The revised planned contents of the EU Cooperative Awareness Message (CAM) have been harmonized with the contents of the US Basic Safety Message (BSM).

Critical Research Insights

Cooperation between the EU and US industry, governments, and standards communities has resulted in a substantially harmonized core safety message set. While the CAM and the BSM are not identical, they are now sufficiently harmonized such that only simple translation is required for systems to utilize both message sets nearly interchangeably. From an industry perspective, this will enable usage of substantially common hardware and software for products destined for both regions, reducing cost and complexity.

Next Steps

The EU and U.S. will create a showcase to share the joint work with the global ITS community at the ITS World Congress in Vienna, Austria in 2012. The showcase will highlight their efforts to harmonize the CAM and BSM.

The harmonized content of the CAM and BSM is expected to be incorporated into the final version of the CAM standard via the European Telecommunications Standardization Institute’s (ETSI) processes with adoption expected in the near future. This harmonized content will also be featured as part of the Car2Car Communication Consortium vehicle demonstration at the ITS World Congress in Vienna.

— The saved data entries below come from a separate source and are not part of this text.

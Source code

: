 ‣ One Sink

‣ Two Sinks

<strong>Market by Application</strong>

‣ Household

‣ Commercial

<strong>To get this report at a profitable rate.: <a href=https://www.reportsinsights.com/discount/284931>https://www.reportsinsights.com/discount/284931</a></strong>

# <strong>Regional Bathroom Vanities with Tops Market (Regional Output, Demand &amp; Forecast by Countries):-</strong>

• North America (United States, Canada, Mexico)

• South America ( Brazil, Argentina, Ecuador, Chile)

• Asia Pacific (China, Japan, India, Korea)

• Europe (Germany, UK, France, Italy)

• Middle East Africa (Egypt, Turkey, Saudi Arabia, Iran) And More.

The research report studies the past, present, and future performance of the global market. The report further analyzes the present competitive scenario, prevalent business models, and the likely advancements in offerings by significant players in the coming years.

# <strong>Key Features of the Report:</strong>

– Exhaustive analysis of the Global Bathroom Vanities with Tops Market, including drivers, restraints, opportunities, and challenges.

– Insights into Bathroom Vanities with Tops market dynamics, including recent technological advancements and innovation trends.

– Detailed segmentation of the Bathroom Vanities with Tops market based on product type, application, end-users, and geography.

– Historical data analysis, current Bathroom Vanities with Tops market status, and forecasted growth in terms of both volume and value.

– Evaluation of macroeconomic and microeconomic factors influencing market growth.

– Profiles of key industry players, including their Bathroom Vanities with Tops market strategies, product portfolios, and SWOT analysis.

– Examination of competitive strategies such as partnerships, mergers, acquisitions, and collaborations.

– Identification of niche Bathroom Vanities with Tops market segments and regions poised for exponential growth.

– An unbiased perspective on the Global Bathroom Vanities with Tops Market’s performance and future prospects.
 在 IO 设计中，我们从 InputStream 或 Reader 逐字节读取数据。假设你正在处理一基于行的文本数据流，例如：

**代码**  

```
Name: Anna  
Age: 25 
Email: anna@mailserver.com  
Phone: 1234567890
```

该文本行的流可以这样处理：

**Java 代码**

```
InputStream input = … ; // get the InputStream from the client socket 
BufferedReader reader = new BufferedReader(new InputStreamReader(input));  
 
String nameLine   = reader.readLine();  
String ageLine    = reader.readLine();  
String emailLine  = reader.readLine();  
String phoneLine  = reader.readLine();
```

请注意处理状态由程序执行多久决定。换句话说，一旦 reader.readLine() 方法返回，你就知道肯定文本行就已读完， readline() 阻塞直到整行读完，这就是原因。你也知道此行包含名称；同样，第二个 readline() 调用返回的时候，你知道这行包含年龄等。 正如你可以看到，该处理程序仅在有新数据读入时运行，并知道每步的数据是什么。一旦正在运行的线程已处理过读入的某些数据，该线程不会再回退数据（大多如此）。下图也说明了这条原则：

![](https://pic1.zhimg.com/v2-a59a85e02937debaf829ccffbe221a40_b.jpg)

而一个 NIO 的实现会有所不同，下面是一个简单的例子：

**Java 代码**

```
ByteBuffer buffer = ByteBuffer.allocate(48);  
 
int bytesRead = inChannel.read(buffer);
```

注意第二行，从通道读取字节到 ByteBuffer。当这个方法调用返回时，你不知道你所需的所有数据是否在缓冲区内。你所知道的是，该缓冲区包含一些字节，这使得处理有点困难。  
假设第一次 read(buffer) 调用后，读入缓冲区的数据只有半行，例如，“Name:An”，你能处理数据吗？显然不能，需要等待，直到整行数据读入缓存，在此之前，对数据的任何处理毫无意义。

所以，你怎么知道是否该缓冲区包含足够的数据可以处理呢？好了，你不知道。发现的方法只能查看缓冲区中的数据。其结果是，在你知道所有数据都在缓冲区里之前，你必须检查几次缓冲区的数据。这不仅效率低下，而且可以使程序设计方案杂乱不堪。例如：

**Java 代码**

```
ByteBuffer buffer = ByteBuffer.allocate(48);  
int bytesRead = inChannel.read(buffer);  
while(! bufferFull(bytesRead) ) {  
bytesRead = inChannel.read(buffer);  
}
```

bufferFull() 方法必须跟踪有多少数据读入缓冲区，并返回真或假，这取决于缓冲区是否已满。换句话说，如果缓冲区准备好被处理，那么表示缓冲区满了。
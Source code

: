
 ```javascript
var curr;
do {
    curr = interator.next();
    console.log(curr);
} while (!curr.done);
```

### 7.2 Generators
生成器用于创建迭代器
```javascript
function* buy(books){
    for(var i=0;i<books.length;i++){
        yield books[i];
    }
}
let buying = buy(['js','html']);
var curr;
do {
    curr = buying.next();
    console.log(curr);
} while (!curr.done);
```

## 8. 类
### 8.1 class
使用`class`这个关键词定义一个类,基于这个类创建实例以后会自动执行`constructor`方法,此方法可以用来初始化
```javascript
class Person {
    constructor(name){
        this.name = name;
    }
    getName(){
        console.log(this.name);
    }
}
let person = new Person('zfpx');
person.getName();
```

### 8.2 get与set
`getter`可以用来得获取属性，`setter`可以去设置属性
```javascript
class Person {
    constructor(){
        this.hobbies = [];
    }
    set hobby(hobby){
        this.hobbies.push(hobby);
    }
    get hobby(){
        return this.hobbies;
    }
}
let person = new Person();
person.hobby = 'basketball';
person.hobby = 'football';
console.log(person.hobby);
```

Track 2: Japan-US Technical Cooperation and Information Exchange

Research Accomplishments

The ITS Program and Japan’s Ministry of Land, Infrastructure and Transport and Tourism (MLIT) have collaborated on:

  • Identifying research and development areas that would benefit from joint development as well as sharing information on ongoing research and development projects, estimated benefits, research outcomes, and results of field demonstrations. Progress has been made in three areas in particular:
    • Information Exchange on Evaluation Methods: The MLIT and the ITS Program have been exchanging information on data collection methodologies and evaluation approaches. In data collection, the exchange has focused on defining the purposes, collection procedures, use, and modeling of data to inform evaluation of projects and systems. On evaluation approaches, the MLIT and the ITS Program are seeking to harmonize approaches in order to have consistent and comparable methods for evaluation. The outcome of this effort is that it expands the amount of data for analysis with similar field tests.
    • Probe Data Exchange: The MLIT has provided the ITS Program with probe data to support the research into consistency of data elements and attributes. Japan has a significant amount of traffic probes — cameras and in-vehicle devices — allowing the MLIT to gather much more precise probe data for managing congestion as well as for improving safety.
    • Standards: Supporting development of globally open standards that ensure interoperability (for more details, see pages 108-113).

The MLIT has joined the EU and US in several working areas.

Critical Research Insights

The ability to establish consistent metrics for probe data is expected to result in a global market for mobility applications, devices, and information service providers.

Next Steps

Define an evaluation framework with MLIT and develop a program plan in 2012.

Begin review of the probe data and joint development of metrics in 2012-2013.